Practical Implementation

  • Code Example:

    • TensorFlow code is used to define the model with:
    • Fully connected layer of 36 neurons.
    • Input layer using the MNIST dataset (handwritten digits).
  • Neuron Configuration:

    • Hidden Layer: 36 neurons arranged in a structure such as 25x25, which corresponds to the input image size.

Activation of Neurons

  • Activation Patterns:
    • When input is applied, each neuron in the hidden layer activates based on the input features.
    • Activation patterns change based on the number of neurons and their arrangement in the network.

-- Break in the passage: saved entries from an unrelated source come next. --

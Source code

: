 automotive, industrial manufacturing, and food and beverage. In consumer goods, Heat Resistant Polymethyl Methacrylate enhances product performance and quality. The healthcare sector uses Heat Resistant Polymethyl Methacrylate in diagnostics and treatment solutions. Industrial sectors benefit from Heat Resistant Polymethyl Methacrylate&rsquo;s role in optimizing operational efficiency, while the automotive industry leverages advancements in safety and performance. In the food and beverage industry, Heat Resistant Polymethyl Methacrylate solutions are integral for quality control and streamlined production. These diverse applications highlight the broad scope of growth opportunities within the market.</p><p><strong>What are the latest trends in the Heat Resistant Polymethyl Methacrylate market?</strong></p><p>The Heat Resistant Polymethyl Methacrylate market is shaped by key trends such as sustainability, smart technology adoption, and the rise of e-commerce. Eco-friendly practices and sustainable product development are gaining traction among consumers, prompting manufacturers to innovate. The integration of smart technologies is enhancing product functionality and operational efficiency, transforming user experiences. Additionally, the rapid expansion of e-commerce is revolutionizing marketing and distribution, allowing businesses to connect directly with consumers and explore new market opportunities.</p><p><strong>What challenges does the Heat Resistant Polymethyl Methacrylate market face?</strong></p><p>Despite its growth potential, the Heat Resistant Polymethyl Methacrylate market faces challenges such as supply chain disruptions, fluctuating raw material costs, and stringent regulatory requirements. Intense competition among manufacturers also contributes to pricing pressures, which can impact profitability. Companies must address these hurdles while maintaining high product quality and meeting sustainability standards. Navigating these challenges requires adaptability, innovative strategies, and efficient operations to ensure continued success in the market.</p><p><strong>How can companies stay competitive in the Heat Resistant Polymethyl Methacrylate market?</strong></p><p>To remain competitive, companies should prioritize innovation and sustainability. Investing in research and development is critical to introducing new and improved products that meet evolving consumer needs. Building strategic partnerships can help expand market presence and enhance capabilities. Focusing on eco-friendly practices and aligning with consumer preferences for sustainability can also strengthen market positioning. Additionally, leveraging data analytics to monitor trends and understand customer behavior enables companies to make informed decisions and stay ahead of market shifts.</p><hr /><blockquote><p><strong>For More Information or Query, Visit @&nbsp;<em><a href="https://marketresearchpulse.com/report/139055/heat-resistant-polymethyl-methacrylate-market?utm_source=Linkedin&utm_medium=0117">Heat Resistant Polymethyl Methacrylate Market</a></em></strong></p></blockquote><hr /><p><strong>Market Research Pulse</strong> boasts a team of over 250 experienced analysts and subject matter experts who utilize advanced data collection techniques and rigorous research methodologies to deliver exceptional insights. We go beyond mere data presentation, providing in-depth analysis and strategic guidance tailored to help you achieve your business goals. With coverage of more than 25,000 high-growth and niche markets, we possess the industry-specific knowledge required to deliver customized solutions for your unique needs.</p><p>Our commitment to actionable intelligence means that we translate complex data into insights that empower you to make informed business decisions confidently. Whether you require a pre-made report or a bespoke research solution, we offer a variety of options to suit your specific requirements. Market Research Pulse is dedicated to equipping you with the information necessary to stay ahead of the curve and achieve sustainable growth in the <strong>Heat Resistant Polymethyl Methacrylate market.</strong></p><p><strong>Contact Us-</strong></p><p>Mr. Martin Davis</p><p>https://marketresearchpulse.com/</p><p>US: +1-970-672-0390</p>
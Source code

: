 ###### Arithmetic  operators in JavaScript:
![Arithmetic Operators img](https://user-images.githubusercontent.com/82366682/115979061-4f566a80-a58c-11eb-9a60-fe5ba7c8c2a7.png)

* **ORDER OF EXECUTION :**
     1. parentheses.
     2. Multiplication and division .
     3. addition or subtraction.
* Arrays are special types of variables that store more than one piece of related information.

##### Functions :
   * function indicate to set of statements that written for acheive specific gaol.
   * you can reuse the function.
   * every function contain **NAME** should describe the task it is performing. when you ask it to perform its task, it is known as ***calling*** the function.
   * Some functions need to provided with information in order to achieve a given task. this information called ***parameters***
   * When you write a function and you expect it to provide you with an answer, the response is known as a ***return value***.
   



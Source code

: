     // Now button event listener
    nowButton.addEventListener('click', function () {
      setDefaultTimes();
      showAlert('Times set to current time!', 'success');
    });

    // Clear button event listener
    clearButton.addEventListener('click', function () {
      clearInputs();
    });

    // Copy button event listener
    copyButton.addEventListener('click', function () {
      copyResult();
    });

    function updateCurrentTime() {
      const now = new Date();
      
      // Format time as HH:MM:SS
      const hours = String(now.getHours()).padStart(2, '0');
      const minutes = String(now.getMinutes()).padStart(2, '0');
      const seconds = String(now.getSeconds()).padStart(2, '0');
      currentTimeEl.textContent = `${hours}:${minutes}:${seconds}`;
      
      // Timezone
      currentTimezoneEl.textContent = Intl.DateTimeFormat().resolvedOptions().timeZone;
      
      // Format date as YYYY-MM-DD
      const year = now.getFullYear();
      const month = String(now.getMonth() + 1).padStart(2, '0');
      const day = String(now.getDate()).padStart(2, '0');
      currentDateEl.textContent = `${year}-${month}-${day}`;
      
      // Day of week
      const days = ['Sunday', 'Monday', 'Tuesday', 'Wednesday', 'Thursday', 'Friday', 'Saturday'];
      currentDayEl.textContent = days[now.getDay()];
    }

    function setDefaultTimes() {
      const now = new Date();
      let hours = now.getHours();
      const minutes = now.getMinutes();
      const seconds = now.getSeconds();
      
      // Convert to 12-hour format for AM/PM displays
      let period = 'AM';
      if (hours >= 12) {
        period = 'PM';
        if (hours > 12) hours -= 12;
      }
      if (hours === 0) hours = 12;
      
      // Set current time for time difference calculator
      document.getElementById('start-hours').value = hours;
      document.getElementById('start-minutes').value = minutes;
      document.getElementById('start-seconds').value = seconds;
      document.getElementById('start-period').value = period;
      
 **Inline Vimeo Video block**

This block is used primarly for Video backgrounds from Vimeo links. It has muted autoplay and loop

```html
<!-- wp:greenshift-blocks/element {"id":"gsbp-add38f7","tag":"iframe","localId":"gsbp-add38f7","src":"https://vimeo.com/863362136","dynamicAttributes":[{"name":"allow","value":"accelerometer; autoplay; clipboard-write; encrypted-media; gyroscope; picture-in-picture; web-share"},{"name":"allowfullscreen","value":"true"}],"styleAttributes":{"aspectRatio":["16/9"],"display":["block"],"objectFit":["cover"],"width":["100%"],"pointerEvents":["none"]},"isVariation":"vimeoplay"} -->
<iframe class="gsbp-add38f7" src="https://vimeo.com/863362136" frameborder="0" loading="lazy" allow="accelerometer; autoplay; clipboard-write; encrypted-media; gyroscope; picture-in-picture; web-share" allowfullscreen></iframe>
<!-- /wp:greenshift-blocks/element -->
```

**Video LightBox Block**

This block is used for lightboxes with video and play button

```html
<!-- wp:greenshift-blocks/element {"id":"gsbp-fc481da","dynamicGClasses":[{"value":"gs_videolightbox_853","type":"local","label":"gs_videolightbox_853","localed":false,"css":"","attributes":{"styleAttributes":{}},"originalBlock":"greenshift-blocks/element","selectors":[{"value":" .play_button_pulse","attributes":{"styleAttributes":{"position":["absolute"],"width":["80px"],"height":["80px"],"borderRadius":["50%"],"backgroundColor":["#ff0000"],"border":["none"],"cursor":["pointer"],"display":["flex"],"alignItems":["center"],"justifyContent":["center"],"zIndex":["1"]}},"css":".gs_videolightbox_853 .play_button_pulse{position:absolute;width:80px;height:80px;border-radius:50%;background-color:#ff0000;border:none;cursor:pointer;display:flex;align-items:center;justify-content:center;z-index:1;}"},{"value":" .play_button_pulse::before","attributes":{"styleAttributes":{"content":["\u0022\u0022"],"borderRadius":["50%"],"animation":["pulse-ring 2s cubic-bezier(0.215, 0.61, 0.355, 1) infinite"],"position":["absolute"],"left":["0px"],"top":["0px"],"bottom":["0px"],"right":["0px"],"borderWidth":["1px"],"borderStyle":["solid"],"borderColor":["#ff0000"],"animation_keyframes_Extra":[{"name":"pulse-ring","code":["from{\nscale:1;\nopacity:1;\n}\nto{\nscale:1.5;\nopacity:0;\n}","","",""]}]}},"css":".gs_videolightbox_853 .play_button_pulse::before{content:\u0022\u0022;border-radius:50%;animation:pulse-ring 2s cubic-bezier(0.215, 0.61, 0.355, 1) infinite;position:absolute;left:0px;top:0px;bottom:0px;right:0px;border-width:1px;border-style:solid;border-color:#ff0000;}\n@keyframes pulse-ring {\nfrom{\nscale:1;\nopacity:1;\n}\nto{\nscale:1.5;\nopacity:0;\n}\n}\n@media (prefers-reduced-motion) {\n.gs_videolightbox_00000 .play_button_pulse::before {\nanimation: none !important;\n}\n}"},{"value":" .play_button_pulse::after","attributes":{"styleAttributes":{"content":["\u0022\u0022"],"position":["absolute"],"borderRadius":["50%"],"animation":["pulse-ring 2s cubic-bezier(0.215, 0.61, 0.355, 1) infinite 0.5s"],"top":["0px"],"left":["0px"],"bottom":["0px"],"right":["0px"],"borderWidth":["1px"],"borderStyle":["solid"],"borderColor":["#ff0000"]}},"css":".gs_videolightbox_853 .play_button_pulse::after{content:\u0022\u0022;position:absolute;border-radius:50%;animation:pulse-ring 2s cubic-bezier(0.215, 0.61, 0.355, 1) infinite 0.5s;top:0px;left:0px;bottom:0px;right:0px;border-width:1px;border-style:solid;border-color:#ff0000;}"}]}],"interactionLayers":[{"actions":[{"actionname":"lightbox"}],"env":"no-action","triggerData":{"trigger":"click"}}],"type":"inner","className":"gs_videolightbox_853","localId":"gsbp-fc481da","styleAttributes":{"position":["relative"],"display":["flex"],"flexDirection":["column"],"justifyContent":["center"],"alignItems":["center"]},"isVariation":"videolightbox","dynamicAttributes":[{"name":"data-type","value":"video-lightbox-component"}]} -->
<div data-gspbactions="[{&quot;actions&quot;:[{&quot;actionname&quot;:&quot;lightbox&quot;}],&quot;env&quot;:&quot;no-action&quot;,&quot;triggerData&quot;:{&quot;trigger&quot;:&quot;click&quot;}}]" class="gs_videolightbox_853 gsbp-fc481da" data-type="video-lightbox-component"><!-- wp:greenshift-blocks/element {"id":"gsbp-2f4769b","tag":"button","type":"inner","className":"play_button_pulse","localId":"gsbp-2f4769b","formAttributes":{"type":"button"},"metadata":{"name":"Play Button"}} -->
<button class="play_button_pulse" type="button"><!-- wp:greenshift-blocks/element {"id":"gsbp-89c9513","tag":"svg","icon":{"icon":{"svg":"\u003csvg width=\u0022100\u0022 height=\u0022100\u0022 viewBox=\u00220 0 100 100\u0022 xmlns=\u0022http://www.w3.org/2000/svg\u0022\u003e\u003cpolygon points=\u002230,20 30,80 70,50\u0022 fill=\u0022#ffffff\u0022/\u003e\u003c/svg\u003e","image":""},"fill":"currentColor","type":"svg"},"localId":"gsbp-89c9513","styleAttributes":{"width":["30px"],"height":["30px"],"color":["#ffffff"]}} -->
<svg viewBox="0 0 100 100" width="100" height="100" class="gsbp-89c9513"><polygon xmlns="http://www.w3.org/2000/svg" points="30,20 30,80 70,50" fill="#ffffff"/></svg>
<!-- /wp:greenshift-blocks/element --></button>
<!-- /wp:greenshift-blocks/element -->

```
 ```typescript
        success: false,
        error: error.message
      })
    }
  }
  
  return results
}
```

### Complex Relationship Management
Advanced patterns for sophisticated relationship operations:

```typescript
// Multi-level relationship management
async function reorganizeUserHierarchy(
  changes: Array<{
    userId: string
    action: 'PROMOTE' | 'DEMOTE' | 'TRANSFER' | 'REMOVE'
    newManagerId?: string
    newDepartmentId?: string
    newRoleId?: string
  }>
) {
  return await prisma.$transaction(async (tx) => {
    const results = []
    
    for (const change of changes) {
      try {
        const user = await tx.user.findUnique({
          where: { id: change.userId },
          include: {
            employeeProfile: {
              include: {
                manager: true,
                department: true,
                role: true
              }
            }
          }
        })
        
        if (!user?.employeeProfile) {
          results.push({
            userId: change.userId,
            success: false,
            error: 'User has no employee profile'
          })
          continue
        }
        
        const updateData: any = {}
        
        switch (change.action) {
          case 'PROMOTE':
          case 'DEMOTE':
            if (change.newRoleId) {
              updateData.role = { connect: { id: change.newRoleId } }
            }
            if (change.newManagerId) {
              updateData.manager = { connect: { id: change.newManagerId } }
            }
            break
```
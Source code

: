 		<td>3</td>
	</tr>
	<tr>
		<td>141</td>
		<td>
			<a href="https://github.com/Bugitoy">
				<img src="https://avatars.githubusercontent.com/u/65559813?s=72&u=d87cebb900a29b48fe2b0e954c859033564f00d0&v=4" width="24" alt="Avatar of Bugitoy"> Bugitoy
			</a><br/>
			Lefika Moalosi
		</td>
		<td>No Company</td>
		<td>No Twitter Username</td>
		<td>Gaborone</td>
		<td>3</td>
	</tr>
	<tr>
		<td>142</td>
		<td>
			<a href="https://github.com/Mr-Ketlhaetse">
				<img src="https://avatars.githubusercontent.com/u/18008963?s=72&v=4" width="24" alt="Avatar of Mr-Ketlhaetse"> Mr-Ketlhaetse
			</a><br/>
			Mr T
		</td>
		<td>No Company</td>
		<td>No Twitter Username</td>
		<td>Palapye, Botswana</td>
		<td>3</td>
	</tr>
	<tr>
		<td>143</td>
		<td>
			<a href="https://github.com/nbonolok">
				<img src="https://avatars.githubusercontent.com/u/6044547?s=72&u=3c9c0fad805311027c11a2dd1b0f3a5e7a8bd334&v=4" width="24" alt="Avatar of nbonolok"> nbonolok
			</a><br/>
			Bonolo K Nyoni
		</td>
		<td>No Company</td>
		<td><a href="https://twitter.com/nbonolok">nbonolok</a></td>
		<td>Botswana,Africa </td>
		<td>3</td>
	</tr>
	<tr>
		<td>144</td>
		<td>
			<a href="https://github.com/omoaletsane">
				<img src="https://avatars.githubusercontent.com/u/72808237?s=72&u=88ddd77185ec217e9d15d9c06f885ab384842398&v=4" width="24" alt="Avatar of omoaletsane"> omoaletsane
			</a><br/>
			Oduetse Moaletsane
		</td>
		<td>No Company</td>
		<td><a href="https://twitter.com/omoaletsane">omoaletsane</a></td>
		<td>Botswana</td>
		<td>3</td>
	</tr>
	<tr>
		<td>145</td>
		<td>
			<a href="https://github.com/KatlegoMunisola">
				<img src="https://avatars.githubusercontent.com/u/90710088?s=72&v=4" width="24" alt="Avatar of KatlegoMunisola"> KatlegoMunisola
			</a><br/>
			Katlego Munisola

Observations on Multiple Hidden Layers

  • Single vs Multiple Hidden Layers:
    • One Hidden Layer: Compressed representation of patterns (e.g., number '5') leads to difficulty in interpreting how the model learns specific features.
    • Two Hidden Layers: Representation is distributed across layers, showing a clearer structure.
    • Configuration: (6x6 in first hidden layer, 5x5 in second hidden layer).
    • Improved interpretation of the model’s learning progression, although complexity remains high.
    • Three and Four Hidden Layers:
    • Further distribution of representation across layers (e.g., 6x6, 5x5, and 4x4 respectively).
    • Reduces the internal complexity and increases interpretability of how the network processes and learns to represent inputs.

Conclusion

  • Layer Complexity:
    • Increasing the number of hidden layers provides more distribution of the representation, resulting in better understanding and learning patterns of the data.
    • The complexity within layers reduces as more layers provide greater abstraction capabilities of feature representations.